Grünheide will neue Wege für den Wohnungsmarkt prüfen

Albrecht Köhler Foto: Pascal Nordmann
Albrecht Köhler Foto: Pascal Nordmann

Die Fraktion SPD/Bündnis 90 – Die Grünen hat bei der Gemeindevertretersitzung am 12. Dezember mit der Fraktion Bürgerbündnis Grünheide den Antrag zur Prüfung der Gründung einer kommunalen Wohnungsbaugenossenschaft eingebracht. Dieser Vorstoß ist durch alle Gemeindevertreter positiv beschieden worden – mit dem Zusatz, auch eine kommunale Wohnungsbaugesellschaft in Betracht zu ziehen. Anke Beißer sprach dazu für „Grünheide im Blick” mit Albrecht Köhler, Fraktionsvorsitzender von SPD/Bündnis 90-Die Grünen.

Herr Köhler, was hat Ihre Fraktion zu diesem Vorstoß veranlasst?

Albrecht Köhler: Wie viele Berliner Umlandgemeinden muss sich auch Grünheide der Herausforderung stellen und Wohnraum schaffen, da die Nachfrage hoch ist. Eine hohe Nachfrage führt zu hohen Preisen. Die Ansiedlung von Tesla kann als ein Grund genannt werden. Der Zuzug hat jedoch schon vor der Ansiedlung stattgefunden. Menschen suchten in den letzten Jahren vermehrt den Weg heraus aus der Stadt auf das Land. Ein gut durchdachtes organisatorisches Konzept ermöglicht es, den Bestand an Wohnraum effektiv zu verwalten und Wohnraum zu entwickeln.

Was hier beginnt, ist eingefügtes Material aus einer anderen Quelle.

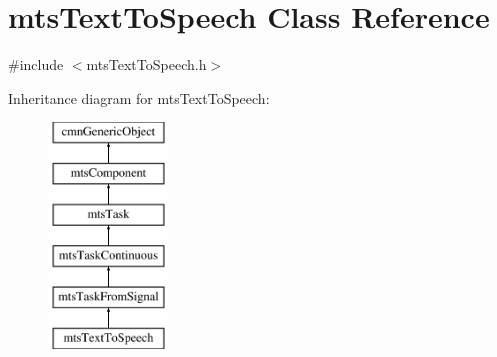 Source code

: \hypertarget{classmts_text_to_speech}{\section{mts\-Text\-To\-Speech Class Reference}
\label{classmts_text_to_speech}
}


{\ttfamily \#include $<$mts\-Text\-To\-Speech.\-h$>$}

Inheritance diagram for mts\-Text\-To\-Speech\-:\begin{figure}[H]
\begin{center}
\leavevmode
\includegraphics[height=6.000000cm]{d4/d58/classmts_text_to_speech}
\end{center}
\end{figure}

Wie stellt sich aus Ihrer Sicht die Wohnraumsituation in Grünheide derzeit dar?
Die Gemeinde Grünheide verwaltet aktuell ca. 250 Wohneinheiten selbst. Es gibt aktuell keine Pläne, aus kommunaler Hand Wohnraum zu schaffen. Investoren stehen vor der Tür und möchten renditestarke Wohnprojekte entwickeln. Davon profitieren jedoch nur wenige Einwohnerinnen und Einwohner. Wir sollten daher unserer sozialen Verantwortung gerecht werden und die Zukunft in die eigenen Hände nehmen. Eine Wohnungsbaugenossenschaft oder -gesellschaft kann dabei eigenständig Ziele und Projekte im Rahmen der von uns gestellten Aufgaben umsetzen.

Welchen Bedarf sehen Sie?
Wenn wir mit Menschen unterschiedlichen Alters ins Gespräch kommen, hören wir immer wieder von solchen Erfahrungen wie „Die Miete wurde erhöht.”, „Ich kann mir keine Wohnung leisten.”, „Mein Mietvertrag ist auf Grund von Eigenbedarf gekündigt worden.”, „Ich würde ja eine kleinere Wohnung nehmen, die kostet aber mehr als mein Haus mit Grundstück.”, „Die Wartelisten für Wohnungen, die der Gemeinde gehören, sind sehr lang.”. Diesen Problemen müssen wir etwas entgegensetzen. Das gelingt nur, wenn wir uns dieser Situation bewusst sind, sie benennen und gemeinsam Lösungen entwickeln.

Wie sieht es mit dem Einheimischenmodell aus, wird es genutzt oder gibt es eher eine Nachfrage bei Mietwohnungen?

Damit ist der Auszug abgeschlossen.